Vers des publics de niche

Ces succès commerciaux convainquent des artistes confirmés de rejoindre, au moins pour un temps, le giron de Richard Russell. Après avoir signé son premier album solo chez XL en 2006, Tom Yorke persuade le reste de Radiohead de quitter Parlophone, leur maison de toujours, pour y produire leur septième LP, In Rainbows (2007). Dans le même esprit, l’auteur-compositeur américain Beck est accueilli à bras ouverts par la machine à hits londonienne après avoir quitté son ancien fief, Geffen Records. Un modèle économique peu viable à long terme – tant ce type de collaboration, ponctuel, n’a que rarement donné lieu à une relation durable – sans la propension nouvelle du label à faire émerger des projets au potentiel a priori moins lucratif, mais au public plus ciblé et dont la facture s’avère extrêmement moderne. Hormis les Vampire Weekend dont le son, employé dans maintes productions audiovisuelles d’envergure, semble provenir d’un autre temps – on pense bien sûr à leur titre « A-Punk » (2008) ! –, on ne compte plus les produits de niche qu’XL Recordings a propulsés, quitte à réussir l’exploit de les rendre bankables.

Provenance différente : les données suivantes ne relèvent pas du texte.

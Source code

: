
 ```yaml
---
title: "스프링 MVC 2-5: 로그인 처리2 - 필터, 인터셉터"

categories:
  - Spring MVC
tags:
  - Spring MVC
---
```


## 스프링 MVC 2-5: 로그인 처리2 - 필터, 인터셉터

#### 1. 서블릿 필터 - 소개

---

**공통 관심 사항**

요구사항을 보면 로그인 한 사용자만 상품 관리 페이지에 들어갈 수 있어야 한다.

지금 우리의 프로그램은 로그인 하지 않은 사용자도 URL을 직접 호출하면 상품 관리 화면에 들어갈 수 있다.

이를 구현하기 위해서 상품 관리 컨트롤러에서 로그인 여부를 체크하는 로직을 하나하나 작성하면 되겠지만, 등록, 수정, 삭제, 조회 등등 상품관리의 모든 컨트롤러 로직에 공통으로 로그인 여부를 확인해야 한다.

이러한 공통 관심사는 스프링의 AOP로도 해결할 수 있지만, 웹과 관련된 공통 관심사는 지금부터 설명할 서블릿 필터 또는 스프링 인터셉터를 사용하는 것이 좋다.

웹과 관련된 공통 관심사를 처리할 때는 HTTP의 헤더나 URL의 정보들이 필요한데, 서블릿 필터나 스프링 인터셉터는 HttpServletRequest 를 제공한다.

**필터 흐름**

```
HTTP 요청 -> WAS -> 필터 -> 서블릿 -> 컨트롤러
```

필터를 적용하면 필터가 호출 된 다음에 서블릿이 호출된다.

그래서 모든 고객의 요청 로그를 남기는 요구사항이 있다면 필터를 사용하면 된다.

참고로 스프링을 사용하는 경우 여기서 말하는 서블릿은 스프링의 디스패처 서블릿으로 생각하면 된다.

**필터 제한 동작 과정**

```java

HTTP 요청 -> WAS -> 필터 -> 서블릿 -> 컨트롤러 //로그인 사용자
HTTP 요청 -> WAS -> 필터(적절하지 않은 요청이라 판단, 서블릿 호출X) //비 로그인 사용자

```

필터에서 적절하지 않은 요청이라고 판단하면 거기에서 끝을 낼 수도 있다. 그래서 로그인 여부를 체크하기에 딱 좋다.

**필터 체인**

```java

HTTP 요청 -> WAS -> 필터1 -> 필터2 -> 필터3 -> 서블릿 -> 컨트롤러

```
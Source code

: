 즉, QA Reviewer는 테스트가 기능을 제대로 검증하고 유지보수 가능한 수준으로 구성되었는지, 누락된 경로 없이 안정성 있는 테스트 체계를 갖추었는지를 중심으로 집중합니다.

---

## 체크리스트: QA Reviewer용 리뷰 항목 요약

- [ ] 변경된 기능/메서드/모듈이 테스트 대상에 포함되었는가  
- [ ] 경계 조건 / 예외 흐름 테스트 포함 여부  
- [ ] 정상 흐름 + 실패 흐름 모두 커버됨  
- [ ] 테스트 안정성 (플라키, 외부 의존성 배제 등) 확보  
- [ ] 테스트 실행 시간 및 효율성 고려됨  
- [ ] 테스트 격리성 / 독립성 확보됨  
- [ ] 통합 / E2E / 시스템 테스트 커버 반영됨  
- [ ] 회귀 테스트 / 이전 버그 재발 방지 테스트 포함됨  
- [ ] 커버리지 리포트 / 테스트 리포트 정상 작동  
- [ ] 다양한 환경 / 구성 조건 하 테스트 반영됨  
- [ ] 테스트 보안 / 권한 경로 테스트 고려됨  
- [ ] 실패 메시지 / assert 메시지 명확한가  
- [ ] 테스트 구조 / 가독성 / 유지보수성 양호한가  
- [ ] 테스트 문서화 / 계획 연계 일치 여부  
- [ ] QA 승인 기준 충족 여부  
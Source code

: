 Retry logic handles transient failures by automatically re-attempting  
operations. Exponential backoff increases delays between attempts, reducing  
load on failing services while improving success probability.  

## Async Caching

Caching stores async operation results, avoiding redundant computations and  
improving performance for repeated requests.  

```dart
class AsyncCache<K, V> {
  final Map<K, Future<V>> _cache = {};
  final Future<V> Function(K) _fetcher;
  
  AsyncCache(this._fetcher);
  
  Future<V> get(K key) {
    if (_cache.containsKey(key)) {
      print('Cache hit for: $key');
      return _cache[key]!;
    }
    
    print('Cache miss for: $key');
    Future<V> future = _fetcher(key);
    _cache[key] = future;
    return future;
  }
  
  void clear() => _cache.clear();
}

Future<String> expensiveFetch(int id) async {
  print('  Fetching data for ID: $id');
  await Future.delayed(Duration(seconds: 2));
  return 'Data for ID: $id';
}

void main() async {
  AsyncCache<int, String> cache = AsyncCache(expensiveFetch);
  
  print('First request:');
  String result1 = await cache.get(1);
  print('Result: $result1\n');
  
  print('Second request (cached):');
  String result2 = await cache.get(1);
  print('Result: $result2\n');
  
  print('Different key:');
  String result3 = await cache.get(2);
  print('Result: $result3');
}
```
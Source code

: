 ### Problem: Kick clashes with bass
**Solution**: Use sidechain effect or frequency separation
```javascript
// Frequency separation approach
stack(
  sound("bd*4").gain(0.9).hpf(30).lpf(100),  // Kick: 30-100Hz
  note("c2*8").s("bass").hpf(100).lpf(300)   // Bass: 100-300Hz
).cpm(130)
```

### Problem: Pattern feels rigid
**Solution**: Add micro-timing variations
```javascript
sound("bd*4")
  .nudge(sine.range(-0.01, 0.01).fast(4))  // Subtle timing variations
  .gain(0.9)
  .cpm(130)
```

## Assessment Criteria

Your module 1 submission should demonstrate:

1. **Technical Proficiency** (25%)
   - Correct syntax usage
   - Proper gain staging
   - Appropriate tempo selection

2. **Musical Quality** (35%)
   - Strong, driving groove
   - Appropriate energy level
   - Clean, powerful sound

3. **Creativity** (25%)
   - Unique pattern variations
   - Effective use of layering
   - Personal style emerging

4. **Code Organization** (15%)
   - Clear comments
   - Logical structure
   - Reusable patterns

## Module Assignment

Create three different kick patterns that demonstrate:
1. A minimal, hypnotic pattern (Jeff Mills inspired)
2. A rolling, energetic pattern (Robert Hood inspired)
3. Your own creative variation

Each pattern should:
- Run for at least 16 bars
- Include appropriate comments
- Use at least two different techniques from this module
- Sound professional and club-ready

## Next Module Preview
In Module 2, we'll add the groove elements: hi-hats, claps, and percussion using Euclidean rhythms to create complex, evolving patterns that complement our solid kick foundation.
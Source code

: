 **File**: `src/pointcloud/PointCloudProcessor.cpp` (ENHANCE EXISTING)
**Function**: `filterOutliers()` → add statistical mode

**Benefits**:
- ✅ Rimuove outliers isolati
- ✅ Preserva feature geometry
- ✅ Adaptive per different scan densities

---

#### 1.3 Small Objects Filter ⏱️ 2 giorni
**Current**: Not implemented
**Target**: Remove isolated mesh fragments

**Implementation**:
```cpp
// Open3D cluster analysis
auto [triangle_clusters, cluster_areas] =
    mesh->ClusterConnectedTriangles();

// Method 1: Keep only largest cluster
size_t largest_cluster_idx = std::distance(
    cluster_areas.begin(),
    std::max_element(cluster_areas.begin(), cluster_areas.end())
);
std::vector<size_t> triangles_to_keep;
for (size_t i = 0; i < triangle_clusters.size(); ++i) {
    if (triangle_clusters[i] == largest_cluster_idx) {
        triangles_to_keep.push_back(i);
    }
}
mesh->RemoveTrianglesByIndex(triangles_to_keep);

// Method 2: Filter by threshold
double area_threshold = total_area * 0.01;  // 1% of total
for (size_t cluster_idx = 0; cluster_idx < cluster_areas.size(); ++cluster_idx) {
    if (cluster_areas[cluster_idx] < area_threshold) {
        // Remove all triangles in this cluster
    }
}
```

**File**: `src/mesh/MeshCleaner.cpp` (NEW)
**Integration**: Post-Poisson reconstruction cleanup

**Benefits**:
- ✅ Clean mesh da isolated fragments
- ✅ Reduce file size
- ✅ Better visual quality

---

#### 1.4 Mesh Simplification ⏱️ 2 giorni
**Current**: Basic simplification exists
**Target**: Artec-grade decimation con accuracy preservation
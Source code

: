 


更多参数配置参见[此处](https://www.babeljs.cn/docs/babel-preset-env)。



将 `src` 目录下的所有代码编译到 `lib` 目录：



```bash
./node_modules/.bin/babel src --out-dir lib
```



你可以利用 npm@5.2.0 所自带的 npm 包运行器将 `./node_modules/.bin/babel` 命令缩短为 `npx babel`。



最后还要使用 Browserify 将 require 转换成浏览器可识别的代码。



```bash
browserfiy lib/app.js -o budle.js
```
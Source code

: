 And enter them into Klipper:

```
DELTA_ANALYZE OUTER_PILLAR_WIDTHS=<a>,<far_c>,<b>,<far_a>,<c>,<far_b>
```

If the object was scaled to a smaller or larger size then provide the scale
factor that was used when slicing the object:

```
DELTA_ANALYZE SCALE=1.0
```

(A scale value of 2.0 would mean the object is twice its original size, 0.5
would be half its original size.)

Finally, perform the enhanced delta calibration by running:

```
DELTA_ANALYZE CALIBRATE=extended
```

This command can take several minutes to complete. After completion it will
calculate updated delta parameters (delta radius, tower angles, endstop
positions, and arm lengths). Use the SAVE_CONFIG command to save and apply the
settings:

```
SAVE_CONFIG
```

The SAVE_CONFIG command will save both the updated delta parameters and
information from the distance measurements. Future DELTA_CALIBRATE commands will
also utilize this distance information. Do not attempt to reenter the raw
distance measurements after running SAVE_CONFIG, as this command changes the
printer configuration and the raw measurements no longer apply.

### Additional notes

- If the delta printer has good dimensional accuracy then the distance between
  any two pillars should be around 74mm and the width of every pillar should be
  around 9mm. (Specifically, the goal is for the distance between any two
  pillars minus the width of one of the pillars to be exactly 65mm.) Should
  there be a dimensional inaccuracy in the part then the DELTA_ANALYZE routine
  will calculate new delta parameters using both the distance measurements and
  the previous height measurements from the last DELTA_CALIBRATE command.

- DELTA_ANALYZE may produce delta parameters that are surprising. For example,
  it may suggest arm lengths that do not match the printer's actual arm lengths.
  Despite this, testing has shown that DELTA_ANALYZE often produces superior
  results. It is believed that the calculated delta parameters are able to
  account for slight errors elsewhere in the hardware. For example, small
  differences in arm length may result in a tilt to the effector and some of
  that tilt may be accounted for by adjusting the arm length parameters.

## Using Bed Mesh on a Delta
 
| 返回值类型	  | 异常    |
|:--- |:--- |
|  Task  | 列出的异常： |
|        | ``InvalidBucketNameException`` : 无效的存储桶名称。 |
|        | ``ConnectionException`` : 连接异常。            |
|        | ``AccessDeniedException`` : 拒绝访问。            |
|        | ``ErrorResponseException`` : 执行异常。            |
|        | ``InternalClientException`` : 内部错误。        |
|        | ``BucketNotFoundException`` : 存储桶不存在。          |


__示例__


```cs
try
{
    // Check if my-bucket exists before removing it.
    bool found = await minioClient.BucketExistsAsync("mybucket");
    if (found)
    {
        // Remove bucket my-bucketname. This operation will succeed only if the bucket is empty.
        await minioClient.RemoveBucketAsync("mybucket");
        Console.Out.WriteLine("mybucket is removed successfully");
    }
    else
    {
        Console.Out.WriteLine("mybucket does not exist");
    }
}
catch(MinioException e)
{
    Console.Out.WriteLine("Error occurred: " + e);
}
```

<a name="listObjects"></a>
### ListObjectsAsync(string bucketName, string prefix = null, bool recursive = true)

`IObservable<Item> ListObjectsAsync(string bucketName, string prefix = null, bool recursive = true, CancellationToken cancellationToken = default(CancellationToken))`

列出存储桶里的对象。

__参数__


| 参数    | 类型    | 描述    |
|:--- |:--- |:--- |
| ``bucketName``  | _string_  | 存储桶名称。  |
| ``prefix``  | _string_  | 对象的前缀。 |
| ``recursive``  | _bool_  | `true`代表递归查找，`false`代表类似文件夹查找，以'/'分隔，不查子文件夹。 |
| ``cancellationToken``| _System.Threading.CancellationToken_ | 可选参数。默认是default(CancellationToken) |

À commencer par le rappeur américain Tyler, The Creator, aux productions downtempo matinées d’évocations macabres, déclamées à travers un flow toujours plus proche du slam que du hip-hop (Goblin, 2011), véritable phénomène mis en exergue par le très chevronné Frank Ocean. D’autres initiatives produites par la suite illustrent à quel point le label s’est diversifié tout au long des années 2010 et suivantes, notamment King Krule (6 Feet Beneath the Moon, 2013), de son vrai nom Archy Ivan Marshall, multi-instrumentiste surdoué au croisement du punk, du jazz et du trip-hop, garnement doté d’une voix sans pareille et sans rapport avec son physique aussi fluet que juvénile. 2014 voit le label signer un des revivals soul/funk les plus aboutis de la décennie avec les très en jambes Jungle, collectif de musiciens anglais dont le premier album éponyme précède l’avènement d’un duo féminin français du nom d’Ibeyi, premier projet d’XL Recordings à franchir les frontières du monde anglophone.